### About this task
Write out again, word for word, the lines below from the line that holds "Encyclopedia of Integer" through the line that holds "Starting with estimates", omitting pictures.

### Study material
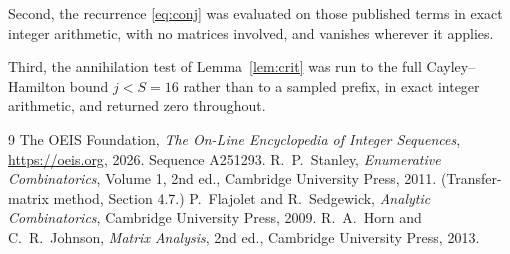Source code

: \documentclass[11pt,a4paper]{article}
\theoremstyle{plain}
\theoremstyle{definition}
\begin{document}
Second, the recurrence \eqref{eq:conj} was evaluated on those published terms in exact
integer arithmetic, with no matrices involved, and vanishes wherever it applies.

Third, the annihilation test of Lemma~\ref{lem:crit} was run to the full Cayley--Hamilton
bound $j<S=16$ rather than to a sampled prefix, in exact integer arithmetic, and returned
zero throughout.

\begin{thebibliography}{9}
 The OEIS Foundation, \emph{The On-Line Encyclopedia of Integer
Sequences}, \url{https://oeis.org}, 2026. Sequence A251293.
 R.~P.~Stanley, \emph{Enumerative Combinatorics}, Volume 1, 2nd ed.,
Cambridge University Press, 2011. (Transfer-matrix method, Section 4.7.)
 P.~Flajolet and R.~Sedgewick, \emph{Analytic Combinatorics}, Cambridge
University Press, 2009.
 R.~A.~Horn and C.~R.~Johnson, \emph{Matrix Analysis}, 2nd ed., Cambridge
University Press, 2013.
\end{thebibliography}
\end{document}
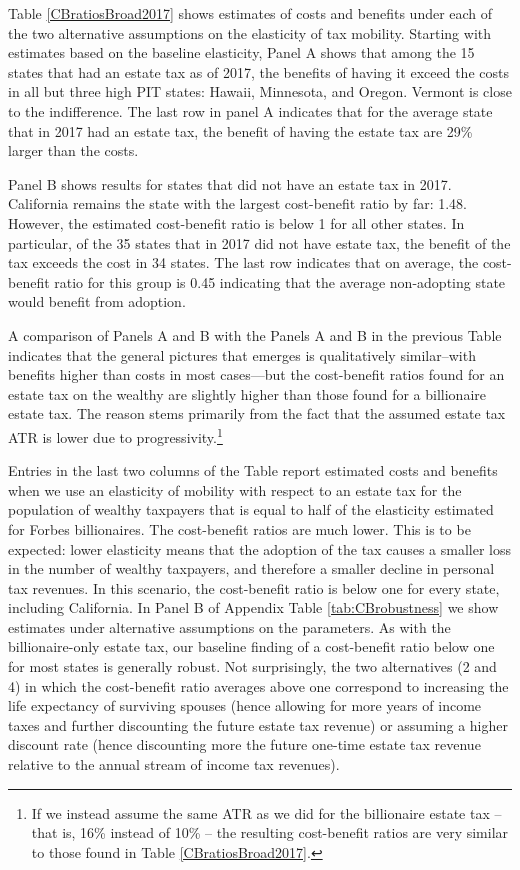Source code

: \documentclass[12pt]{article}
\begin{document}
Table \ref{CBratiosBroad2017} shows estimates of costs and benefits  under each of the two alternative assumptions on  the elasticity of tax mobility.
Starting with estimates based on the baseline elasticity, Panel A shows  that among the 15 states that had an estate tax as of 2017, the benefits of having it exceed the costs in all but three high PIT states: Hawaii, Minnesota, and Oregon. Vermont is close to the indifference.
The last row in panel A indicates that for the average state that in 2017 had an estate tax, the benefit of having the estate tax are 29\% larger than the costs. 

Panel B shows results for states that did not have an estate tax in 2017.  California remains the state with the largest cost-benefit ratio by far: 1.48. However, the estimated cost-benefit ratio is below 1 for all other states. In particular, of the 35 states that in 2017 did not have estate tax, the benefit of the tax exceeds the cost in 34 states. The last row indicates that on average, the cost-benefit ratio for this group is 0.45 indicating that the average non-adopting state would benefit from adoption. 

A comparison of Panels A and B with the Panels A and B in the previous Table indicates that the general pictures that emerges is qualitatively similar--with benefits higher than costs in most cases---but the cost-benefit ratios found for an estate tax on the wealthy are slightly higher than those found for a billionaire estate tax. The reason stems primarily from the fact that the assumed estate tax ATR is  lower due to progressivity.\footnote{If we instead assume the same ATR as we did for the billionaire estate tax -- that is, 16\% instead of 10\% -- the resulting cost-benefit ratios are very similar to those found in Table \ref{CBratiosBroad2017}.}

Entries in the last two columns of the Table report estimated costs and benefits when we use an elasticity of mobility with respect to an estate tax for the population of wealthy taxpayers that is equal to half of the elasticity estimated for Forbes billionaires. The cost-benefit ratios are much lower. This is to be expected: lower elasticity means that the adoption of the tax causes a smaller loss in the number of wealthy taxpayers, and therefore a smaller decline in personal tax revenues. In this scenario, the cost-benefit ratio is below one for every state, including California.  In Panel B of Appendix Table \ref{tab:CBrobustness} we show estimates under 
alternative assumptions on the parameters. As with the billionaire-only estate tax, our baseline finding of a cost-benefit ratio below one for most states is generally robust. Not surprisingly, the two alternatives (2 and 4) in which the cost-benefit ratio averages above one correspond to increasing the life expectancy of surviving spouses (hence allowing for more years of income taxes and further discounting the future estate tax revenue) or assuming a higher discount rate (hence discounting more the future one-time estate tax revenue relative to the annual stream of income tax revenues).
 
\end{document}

### Exercise result
 The OEIS Foundation, \emph{The On-Line Encyclopedia of Integer
Sequences}, \url{https://oeis.org}, 2026. Sequence A251293.
 R.~P.~Stanley, \emph{Enumerative Combinatorics}, Volume 1, 2nd ed.,
Cambridge University Press, 2011. (Transfer-matrix method, Section 4.7.)
 P.~Flajolet and R.~Sedgewick, \emph{Analytic Combinatorics}, Cambridge
University Press, 2009.
 R.~A.~Horn and C.~R.~Johnson, \emph{Matrix Analysis}, 2nd ed., Cambridge
University Press, 2013.
\end{thebibliography}
\end{document}
Source code

: \documentclass[12pt]{article}
\begin{document}
Table \ref{CBratiosBroad2017} shows estimates of costs and benefits  under each of the two alternative assumptions on  the elasticity of tax mobility.
Starting with estimates based on the baseline elasticity, Panel A shows  that among the 15 states that had an estate tax as of 2017, the benefits of having it exceed the costs in all but three high PIT states: Hawaii, Minnesota, and Oregon. Vermont is close to the indifference.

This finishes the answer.